While many engineers and architects throughout the United States have used ANSI/ASHRAE/IESNA Standard 90.1, Energy Standard for Buildings Except Low-Rise Residential Buildings, as the basis of their building design, there remains some confusion about the proper application and requirements of the standard, especially surrounding the Energy Cost Budget Method (ECBM). As ASHRAE prepares to release the 2004 edition of 90.1, let's take a quick review of the standard.

HISTORY OF STANDARD 90.1

Standard 90.1 originated in 1975 in response to the energy crisis of the early 1970s. It was revised in 1980 (taking longer than the usual ASHRAE standards cycle of the time), but became more prominent in building designs with the co-sponsorship of the Illuminating Engineering Society of North America (IESNA) in the 1989 edition and as a result of its adoption within the building codes of many regions of the country.
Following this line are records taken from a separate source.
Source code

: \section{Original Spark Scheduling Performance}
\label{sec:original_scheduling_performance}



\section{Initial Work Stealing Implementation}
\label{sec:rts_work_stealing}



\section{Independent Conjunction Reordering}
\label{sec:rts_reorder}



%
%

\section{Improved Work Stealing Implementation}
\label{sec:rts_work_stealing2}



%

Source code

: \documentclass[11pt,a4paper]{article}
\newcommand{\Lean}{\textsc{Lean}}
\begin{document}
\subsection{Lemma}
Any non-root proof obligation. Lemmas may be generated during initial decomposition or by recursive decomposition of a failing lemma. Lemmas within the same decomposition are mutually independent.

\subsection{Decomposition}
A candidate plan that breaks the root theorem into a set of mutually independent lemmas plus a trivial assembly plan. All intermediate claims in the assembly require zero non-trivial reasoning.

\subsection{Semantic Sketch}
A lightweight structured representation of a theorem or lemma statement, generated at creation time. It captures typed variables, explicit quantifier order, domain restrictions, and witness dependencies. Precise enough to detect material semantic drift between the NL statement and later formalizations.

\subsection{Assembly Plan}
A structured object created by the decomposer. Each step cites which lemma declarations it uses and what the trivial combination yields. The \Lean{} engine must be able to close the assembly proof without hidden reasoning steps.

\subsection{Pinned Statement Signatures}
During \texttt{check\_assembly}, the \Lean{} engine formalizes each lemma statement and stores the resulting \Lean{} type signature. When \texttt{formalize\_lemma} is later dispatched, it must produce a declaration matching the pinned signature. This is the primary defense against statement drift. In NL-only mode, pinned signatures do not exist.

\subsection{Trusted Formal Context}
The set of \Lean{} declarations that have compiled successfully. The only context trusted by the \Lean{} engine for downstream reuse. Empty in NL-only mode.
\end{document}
In 1999, ASHRAE placed the standard on continuous maintenance in conjunction with the American National Standards Institute (ANSI). The U.S. Department of Energy (DOE) also reviewed the 1999 edition and determined that it was in the country's best interests to require all states to implement a state energy code requirement that met or exceeded Standard 90.1-1999 by July 2004 (see sidebar).
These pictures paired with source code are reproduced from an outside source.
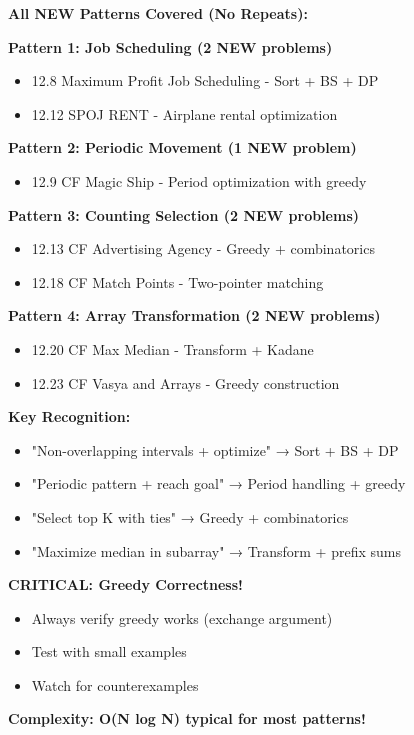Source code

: \documentclass[11pt,a4paper,oneside]{book}
\begin{document}
\begin{tcolorbox}[
    enhanced,breakable,
    colback=primaryblue!10,
    colframe=primaryblue,
    boxrule=2pt,
    arc=4mm,
    title=\textbf{Binary Search with Greedy: Complete Mastery}
]
\textbf{All NEW Patterns Covered (No Repeats):}

\textbf{Pattern 1: Job Scheduling (2 NEW problems)}
\begin{itemize}
\item 12.8 Maximum Profit Job Scheduling - Sort + BS + DP
\item 12.12 SPOJ RENT - Airplane rental optimization
\end{itemize}

\textbf{Pattern 2: Periodic Movement (1 NEW problem)}
\begin{itemize}
\item 12.9 CF Magic Ship - Period optimization with greedy
\end{itemize}

\textbf{Pattern 3: Counting Selection (2 NEW problems)}
\begin{itemize}
\item 12.13 CF Advertising Agency - Greedy + combinatorics
\item 12.18 CF Match Points - Two-pointer matching
\end{itemize}

\textbf{Pattern 4: Array Transformation (2 NEW problems)}
\begin{itemize}
\item 12.20 CF Max Median - Transform + Kadane
\item 12.23 CF Vasya and Arrays - Greedy construction
\end{itemize}

\textbf{Key Recognition:}
\begin{itemize}
\item "Non-overlapping intervals + optimize" → Sort + BS + DP
\item "Periodic pattern + reach goal" → Period handling + greedy
\item "Select top K with ties" → Greedy + combinatorics
\item "Maximize median in subarray" → Transform + prefix sums
\end{itemize}

\textbf{CRITICAL: Greedy Correctness!}
\begin{itemize}
\item Always verify greedy works (exchange argument)
\item Test with small examples
\item Watch for counterexamples
\end{itemize}

\textbf{Complexity: O(N log N) typical for most patterns!}
\end{tcolorbox}
\end{document}
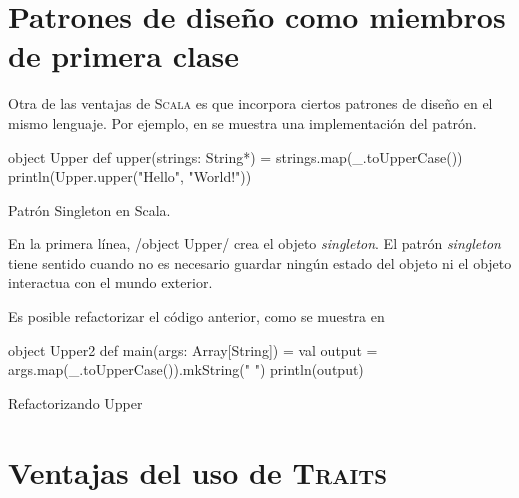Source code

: \section{Patrones de diseño como miembros de primera clase}
\label{sec:patterns}

Otra de las ventajas de \textsc{Scala} es que incorpora ciertos patrones de
diseño en el mismo lenguaje. Por ejemplo, en  se muestra una
implementación del patrón.

\begin{listing}[H]
  \begin{scalacode}
    object Upper {
      def upper(strings: String*) = strings.map(_.toUpperCase())
    }
    println(Upper.upper("Hello", "World!"))
  \end{scalacode}
  \caption{Patrón Singleton en Scala.}
  \label{lst:object}
\end{listing}

En la primera línea, \scalainline/object Upper/ crea el objeto
\emph{singleton}. El patrón \emph{singleton} tiene sentido cuando no es
necesario guardar ningún estado del objeto ni el objeto interactua con el mundo
exterior.

Es posible refactorizar el código anterior, como se muestra en

\begin{listing}[H]
  \begin{scalacode}
    object Upper2 {
      def main(args: Array[String]) = {
        val output = args.map(_.toUpperCase()).mkString(" ")
        println(output)
      }
    }
  \end{scalacode}
  \caption{Refactorizando Upper}
  \label{lst:object2}
\end{listing}

\section{Ventajas del uso de \textsc{Traits}}
\label{sec:traitsadvantajes}

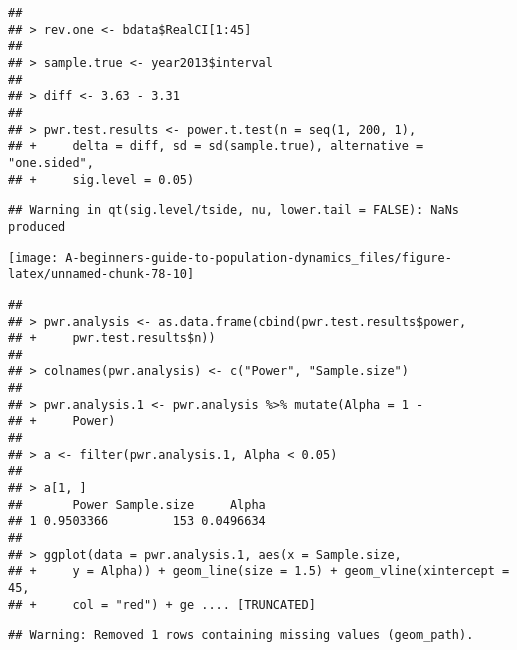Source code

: \documentclass[]{book}
\begin{document}
\begin{verbatim}
## 
## > rev.one <- bdata$RealCI[1:45]
## 
## > sample.true <- year2013$interval
## 
## > diff <- 3.63 - 3.31
## 
## > pwr.test.results <- power.t.test(n = seq(1, 200, 1), 
## +     delta = diff, sd = sd(sample.true), alternative = "one.sided", 
## +     sig.level = 0.05)
\end{verbatim}

\begin{verbatim}
## Warning in qt(sig.level/tside, nu, lower.tail = FALSE): NaNs produced
\end{verbatim}

\begin{center}\texttt{[image: A-beginners-guide-to-population-dynamics\_files/figure-latex/unnamed-chunk-78-10]} \end{center}

\begin{verbatim}
## 
## > pwr.analysis <- as.data.frame(cbind(pwr.test.results$power, 
## +     pwr.test.results$n))
## 
## > colnames(pwr.analysis) <- c("Power", "Sample.size")
## 
## > pwr.analysis.1 <- pwr.analysis %>% mutate(Alpha = 1 - 
## +     Power)
## 
## > a <- filter(pwr.analysis.1, Alpha < 0.05)
## 
## > a[1, ]
##       Power Sample.size     Alpha
## 1 0.9503366         153 0.0496634
## 
## > ggplot(data = pwr.analysis.1, aes(x = Sample.size, 
## +     y = Alpha)) + geom_line(size = 1.5) + geom_vline(xintercept = 45, 
## +     col = "red") + ge .... [TRUNCATED]
\end{verbatim}

\begin{verbatim}
## Warning: Removed 1 rows containing missing values (geom_path).
\end{verbatim}
\end{document}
With this increased interest in Standard 90.1-1999, the U.S. Green Buildings Council, through its Leadership in Energy and Environmental Design (LEED) rating system, created the Green Building Design Program, which provides up to 10 points (out of the 26 needed for basic LEED certification) in the LEED-NC credit for optimizing energy performance (Credit EA-1).
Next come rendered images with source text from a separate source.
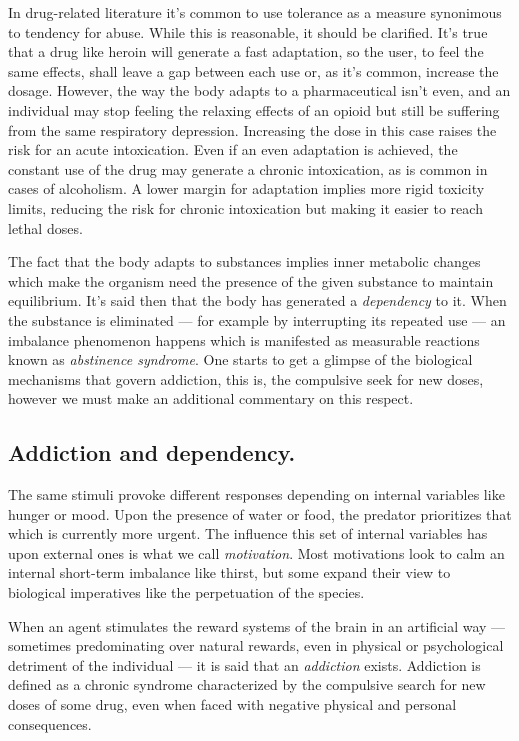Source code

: In drug-related literature it's common to use tolerance as a measure synonimous to tendency for abuse. While this is reasonable, it should be clarified. It's true that a drug like heroin will generate a fast adaptation, so the user, to feel the same effects, shall leave a gap between each use or, as it's common, increase the dosage. However, the way the body adapts to a pharmaceutical isn't even, and an individual may stop feeling the relaxing effects of an opioid but still be suffering from the same respiratory depression. Increasing the dose in this case raises the risk for an acute intoxication. Even if an even adaptation is achieved, the constant use of the drug may generate a chronic intoxication, as is common in cases of alcoholism. A lower margin for adaptation implies more rigid toxicity limits, reducing the risk for chronic intoxication but making it easier to reach lethal doses.

The fact that the body adapts to substances implies inner metabolic changes which make the organism need the presence of the given substance to maintain equilibrium. It's said then that the body has generated a \textit{dependency} to it. When the substance is eliminated --- for example by interrupting its repeated use --- an imbalance phenomenon happens which is manifested as measurable reactions known as \textit{abstinence syndrome}. One starts to get a glimpse of the biological mechanisms that govern addiction, this is, the compulsive seek for new doses, however we must make an additional commentary on this respect.

\newpage

\subsection{Addiction and dependency.}

The same stimuli provoke different responses depending on internal variables like hunger or mood. Upon the presence of water or food, the predator prioritizes that which is currently more urgent. The influence this set of internal variables has upon external ones is what we call \textit{motivation}. Most motivations look to calm an internal short-term imbalance like thirst, but some expand their view to biological imperatives like the perpetuation of the species.

When an agent stimulates the reward systems of the brain in an artificial way --- sometimes predominating over natural rewards, even in physical or psychological detriment of the individual --- it is said that an \textit{addiction} exists. Addiction is defined as a chronic syndrome characterized by the compulsive search for new doses of some drug, even when faced with negative physical and personal consequences.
Chapter 11 of Standard 90.1 deals with the ECBM. This may be the least understood portion of the standard. ECBM is a critical requirement of LEED-NC Credit EA-1. Standard 90.1 now requires (per addendum P) that the energy simulation program utilized be tested in accordance with ANSI/ASHRAE Standard 140-2001, Standard Method of Test for the Evaluation of Building Energy Analysis Computer Programs. Therefore, any energy simulation program utilized should have this test documentation.

As with most things in life, the best way to learn is to do. The purpose of this article is to provide a place to start and a “big” picture to aid engineers in utilizing ECBM in design practice. A review of the standard's user's manual, which is available from ASHRAE, is recommended to clarify the procedures to properly implement the ECBM calculation.

ENERGY COST BUDGET METHOD

The ECBM is a comparative modeling system in which two models of the same building are created and compared.

  • The first model is the “Proposed Design Model” (PDM) (also referred to as the “Design Energy Cost”). This is the building as designed. It is exactly what the construction documents (or contract drawings and specifications) show. The building occupancy, envelope, areas (floor, windows, walls, roof, and skylights), and MEP systems (HVAC, lighting, power and, plumbing systems) are included in this model.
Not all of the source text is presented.